The method comprises contacting the antagonist of the IGF-1R or the chimeric polypeptide with the tissue so as to reduce the immune suppression and increase the immune cytotoxicity in the contacted tissue. The reduction in the immune suppression and the increase in the immune cytotoxicity is observed with respect to a control tissue (which also exhibits a comparable state of immune suppression to the tissue prior to the contact) which was not contacted with the antagonist of the IGF-1R or the chimeric polypeptide. The antagonist of the IGF-1R or the chimeric polypeptide can be administered to a subject comprising the tissue so as to allow the contact between the tissue and the antagonist of the IGF-1R or the chimeric polypeptide. In some embodiments, the tissue is in vitro or ex vivo. In some embodiments, the tissue can be present in a subject. In further embodiments, the tissue can comprise one or more malignant tumor which creates, in its micro-environment, a state of immune suppression. In some embodiments, the malignant tumor is a metastatic tumor. In yet additional embodiments, the malignant tumor is from a pancreatic carcinoma. In yet additional embodiments, the malignant tumor is a liver metastasis (which can, in some embodiments, be from a pancreatic carcinoma).

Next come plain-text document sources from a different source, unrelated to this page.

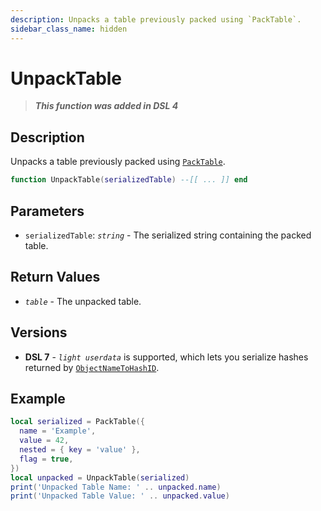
```yaml
---
description: Unpacks a table previously packed using `PackTable`.
sidebar_class_name: hidden
---
```


# UnpackTable

> **_This function was added in DSL 4_**

## Description

Unpacks a table previously packed using [`PackTable`](./PackTable).

```lua
function UnpackTable(serializedTable) --[[ ... ]] end
```

## Parameters

- `serializedTable`: _`string`_ - The serialized string containing the packed table.

## Return Values

- _`table`_ - The unpacked table.

## Versions

- **DSL 7** - _`light userdata`_ is supported, which lets you serialize hashes returned by [`ObjectNameToHashID`](./ObjectNameToHashID).

## Example

```lua
local serialized = PackTable({
  name = 'Example',
  value = 42,
  nested = { key = 'value' },
  flag = true,
})
local unpacked = UnpackTable(serialized)
print('Unpacked Table Name: ' .. unpacked.name)
print('Unpacked Table Value: ' .. unpacked.value)
```
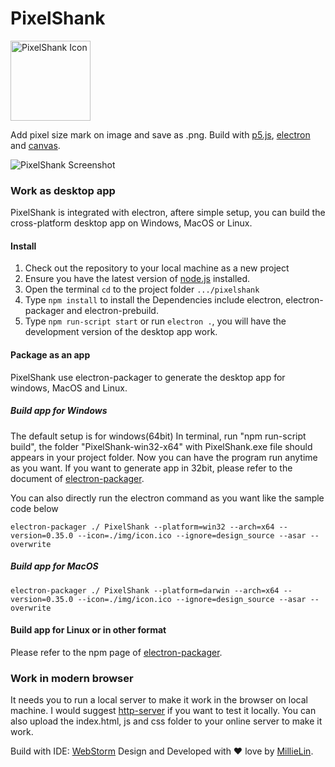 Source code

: # PixelShank

<img src="https://github.com/witmin/PixelShank/blob/master/img/icon.png?raw=true" alt="PixelShank Icon" width="128" />

Add pixel size mark on image and save as .png. Build with [p5.js](http://p5js.org/), [electron](http://electron.atom.io/) and [canvas](https://developer.mozilla.org/en-US/docs/Web/API/Canvas_API).

<img src="https://github.com/witmin/PixelShank/blob/master/design_source/screenshots/PixelShank.png?raw=true" alt="PixelShank Screenshot"/>

### Work as desktop app
PixelShank is integrated with electron, aftere simple setup, you can build the cross-platform desktop app on Windows, MacOS or Linux.

#### Install
1. Check out the repository to your local machine as a new project
2. Ensure you have the latest version of [node.js](https://nodejs.org/en/) installed.
3. Open the terminal `cd` to the project folder `.../pixelshank`
4. Type `npm install` to install the Dependencies include electron, electron-packager and electron-prebuild.
5. Type `npm run-script start` or run `electron .`, you will have the development version of the desktop app work.  

#### Package as an app
PixelShank use electron-packager to generate the desktop app for windows, MacOS and Linux.
 
##### Build app for Windows
The default setup is for windows(64bit)
In terminal, run "npm run-script build", the folder "PixelShank-win32-x64" with PixelShank.exe file should appears in your project folder. Now you can have the program run anytime as you want.
If you want to generate app in 32bit, please refer to the document of [electron-packager](https://github.com/maxogden/electron-packager).

You can also directly run the electron command as you want like the sample code below

```
electron-packager ./ PixelShank --platform=win32 --arch=x64 --version=0.35.0 --icon=./img/icon.ico --ignore=design_source --asar --overwrite
```

##### Build app for MacOS
```
electron-packager ./ PixelShank --platform=darwin --arch=x64 --version=0.35.0 --icon=./img/icon.ico --ignore=design_source --asar --overwrite
```

#### Build app for Linux or in other format
Please refer to the npm page of [electron-packager](https://www.npmjs.com/package/electron-packager).


### Work in modern browser
It needs you to run a local server to make it work in the browser on local machine. I would suggest [http-server](https://www.npmjs.com/package/http-server) if you want to test it locally. 
You can also upload the index.html, js and css folder to your online server to make it work.

Build with IDE: [WebStorm](https://www.jetbrains.com/webstorm/)
Design and Developed with ♥ love by [MillieLin](http://www.millielin.com). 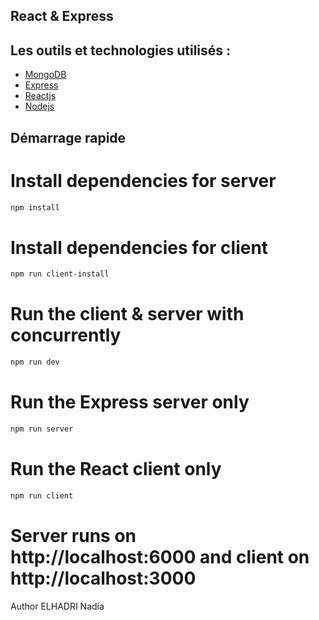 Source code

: ## React & Express


## Les outils et technologies utilisés :
 - [MongoDB](https://www.mongodb.com/home)
 - [Express](https://expressjs.com/)
 - [Reactjs](https://reactjs.org/)
  - [Nodejs](https://nodejs.org/en/download/)


## Démarrage rapide
# Install dependencies for server
```bash
npm install
```

# Install dependencies for client
```bash
npm run client-install
```
# Run the client & server with concurrently
```bash
npm run dev
```

# Run the Express server only
```bash
npm run server
```
# Run the React client only
```bash
npm run client
```

# Server runs on http://localhost:6000 and client on http://localhost:3000
Author
ELHADRI Nadia


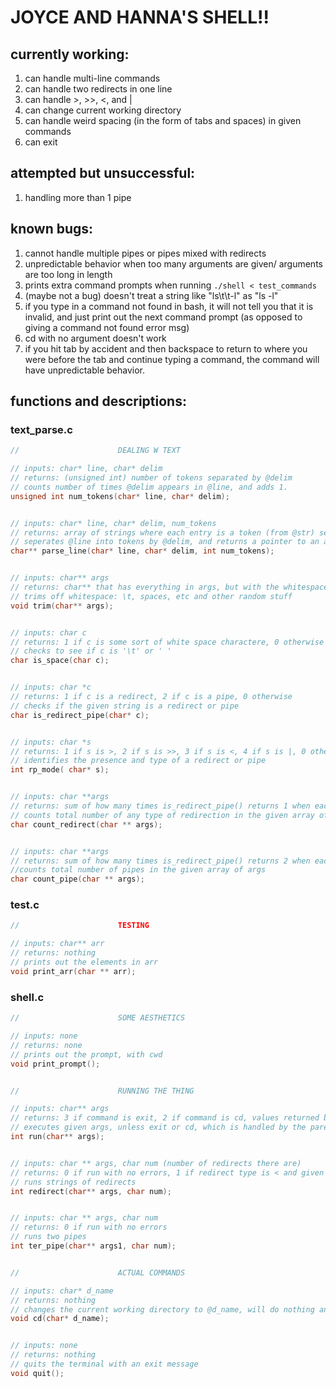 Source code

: # JOYCE AND HANNA'S SHELL!!

## currently working:
1. can handle multi-line commands
2. can handle two redirects in one line
3. can handle >, >>, <, and |
4. can change current working directory
5. can handle weird spacing (in the form of tabs and spaces) in given commands
6. can exit

## attempted but unsuccessful:
1. handling more than 1 pipe

## known bugs:
1. cannot handle multiple pipes or pipes mixed with redirects
2. unpredictable behavior when too many arguments are given/ arguments are too long in length
3. prints extra command prompts when running `./shell < test_commands`
4. (maybe not a bug) doesn't treat a string like "ls\t\t-l" as "ls -l"
5. if you type in a command not found in bash, it will not tell you that it is invalid, and just print out the next command prompt (as opposed to giving a command not found error msg)
6. cd with no argument doesn't work 
7. if you hit tab by accident and then backspace to return to where you were before the tab and continue typing a command, the command will have unpredictable behavior.

## functions and descriptions:
### text_parse.c
``` C
//                      DEALING W TEXT

// inputs: char* line, char* delim
// returns: (unsigned int) number of tokens separated by @delim
// counts number of times @delim appears in @line, and adds 1.
unsigned int num_tokens(char* line, char* delim);


// inputs: char* line, char* delim, num_tokens
// returns: array of strings where each entry is a token (from @str) seperated by @delim
// seperates @line into tokens by @delim, and returns a pointer to an array contining them
char** parse_line(char* line, char* delim, int num_tokens);


// inputs: char** args
// returns: char** that has everything in args, but with the whitespace trimmed off on either end
// trims off whitespace: \t, spaces, etc and other random stuff
void trim(char** args);


// inputs: char c
// returns: 1 if c is some sort of white space charactere, 0 otherwise
// checks to see if c is '\t' or ' '
char is_space(char c);


// inputs: char *c
// returns: 1 if c is a redirect, 2 if c is a pipe, 0 otherwise
// checks if the given string is a redirect or pipe
char is_redirect_pipe(char* c);


// inputs: char *s
// returns: 1 if s is >, 2 if s is >>, 3 if s is <, 4 if s is |, 0 otherwise
// identifies the presence and type of a redirect or pipe
int rp_mode( char* s);


// inputs: char **args
// returns: sum of how many times is_redirect_pipe() returns 1 when each element in given array is passed as an argument
// counts total number of any type of redirection in the given array of args
char count_redirect(char ** args);


// inputs: char **args
// returns: sum of how many times is_redirect_pipe() returns 2 when each element in given array is passed as an argument
//counts total number of pipes in the given array of args
char count_pipe(char ** args);
```
### test.c
``` C
//						TESTING

// inputs: char** arr
// returns: nothing
// prints out the elements in arr
void print_arr(char ** arr);
```
### shell.c
``` C
//                      SOME AESTHETICS

// inputs: none
// returns: none
// prints out the prompt, with cwd
void print_prompt();


//                      RUNNING THE THING

// inputs: char** args
// returns: 3 if command is exit, 2 if command is cd, values returned by redirect(), ter_pipe(), or execvp()
// executes given args, unless exit or cd, which is handled by the parent
int run(char** args);


// inputs: char ** args, char num (number of redirects there are)
// returns: 0 if run with no errors, 1 if redirect type is < and given file does not exist
// runs strings of redirects
int redirect(char** args, char num);


// inputs: char ** args, char num
// returns: 0 if run with no errors
// runs two pipes
int ter_pipe(char** args1, char num);


//                      ACTUAL COMMANDS

// inputs: char* d_name
// returns: nothing
// changes the current working directory to @d_name, will do nothing and print a message if it doesn't work
void cd(char* d_name);


// inputs: none
// returns: nothing
// quits the terminal with an exit message
void quit();
```
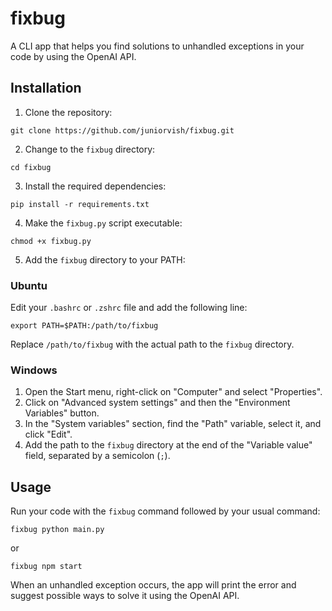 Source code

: # fixbug

A CLI app that helps you find solutions to unhandled exceptions in your code by using the OpenAI API.

## Installation

1. Clone the repository:

```
git clone https://github.com/juniorvish/fixbug.git
```

2. Change to the `fixbug` directory:

```
cd fixbug
```

3. Install the required dependencies:

```
pip install -r requirements.txt
```

4. Make the `fixbug.py` script executable:

```
chmod +x fixbug.py
```

5. Add the `fixbug` directory to your PATH:

### Ubuntu

Edit your `.bashrc` or `.zshrc` file and add the following line:

```
export PATH=$PATH:/path/to/fixbug
```

Replace `/path/to/fixbug` with the actual path to the `fixbug` directory.

### Windows

1. Open the Start menu, right-click on "Computer" and select "Properties".
2. Click on "Advanced system settings" and then the "Environment Variables" button.
3. In the "System variables" section, find the "Path" variable, select it, and click "Edit".
4. Add the path to the `fixbug` directory at the end of the "Variable value" field, separated by a semicolon (`;`).

## Usage

Run your code with the `fixbug` command followed by your usual command:

```
fixbug python main.py
```

or

```
fixbug npm start
```

When an unhandled exception occurs, the app will print the error and suggest possible ways to solve it using the OpenAI API.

In some embodiments, the method can be used to reduce the immune suppression by reducing the amount or the level of myeloid derived suppressor cells, immunosuppressive (N2) neutrophils and/or anti-inflammatory immunosuppressive (M2) tumor-associate macrophages in the tissue (for example in the micro-environment of the malignant tumor). As such, in some embodiments, the method can include determining in the tissue, prior and/or after the contact with the antagonist of the IGF-1R or the chimeric polypeptide, the amount or the level of immune suppressive cells such as, for example, myeloid derived suppressor cells, immunosuppressive (N2) neutrophils and/or anti-inflammatory immunosuppressive (M2) tumor-associate macrophages in the tissue While also increasing the antigen-presenting potential of dendritic cells. When the tissue is the liver and the immune suppression is caused, at least in part, by the presence of a metastasis (such as, for example, a liver metastasis of a pancreatic carcinoma), the method can be used to decrease the activation of hepatic stellate cells (or stromal cells) in the tissue. In additional embodiments, the methods can be used to decrease in the tissue CD11b+, Ly6G+ and Ly6C+ immune cells, CD163+ immune cells, and/or CD206+ immune cells (for example in the micro-environment of the malignant tumor). As such, in some embodiments, the method can include determining in the tissue, prior and/or after the contact with the antagonist of the IGF-1R or the chimeric polypeptide, the amount or the level of immune suppressive cells such as, for example, CD11b+, Ly6G+ and Ly6C+ immune cells, CD163+ immune cells and/or CD206+ immune cells in the tissue.
In some embodiments, the method can be used to increase the amount, the level or the activation of immune cells, such as for example, dendritic cells and/or increasing pro-inflammatory (N1) neutrophils in the tissue (for example in the micro-environment of the malignant tumor). As such, in some embodiments, the method can include determining in the tissue, prior and/or after the contact with the antagonist of the IGF-1R or the chimeric polypeptide, the amount or the level of immune response cells such as, for example, activated dendritic cells and/or increasing pro-inflammatory (N1) neutrophils in the tissue. In additional embodiments, the methods can be used to increase in the tissue the amount or the level of CD11b+, CD11c+ and MHCII+ immune-accessory cells, ICAM-1+ immune cells, CD4+ immune cells, CD8+ cells (including, but not limited to CD8+ and PD1+ cells) and/or CD68+ cells (for example in the micro-environment of the malignant tumor). As such, in some embodiments, the method can include determining in the tissue, prior and/or after the contact with the antagonist of the IGF-1R or the chimeric polypeptide, the amount or the level of immune cytotoxic cells such as, for example, CD11b+, CD11c+ and MHCII+ immune-accessory cells, ICAM-1+ immune cells, CD4+ immune cells, CD8+ cells (including, but not limited to CD8+ and PD1+ cells) and/or CD68+ cells in the tissue.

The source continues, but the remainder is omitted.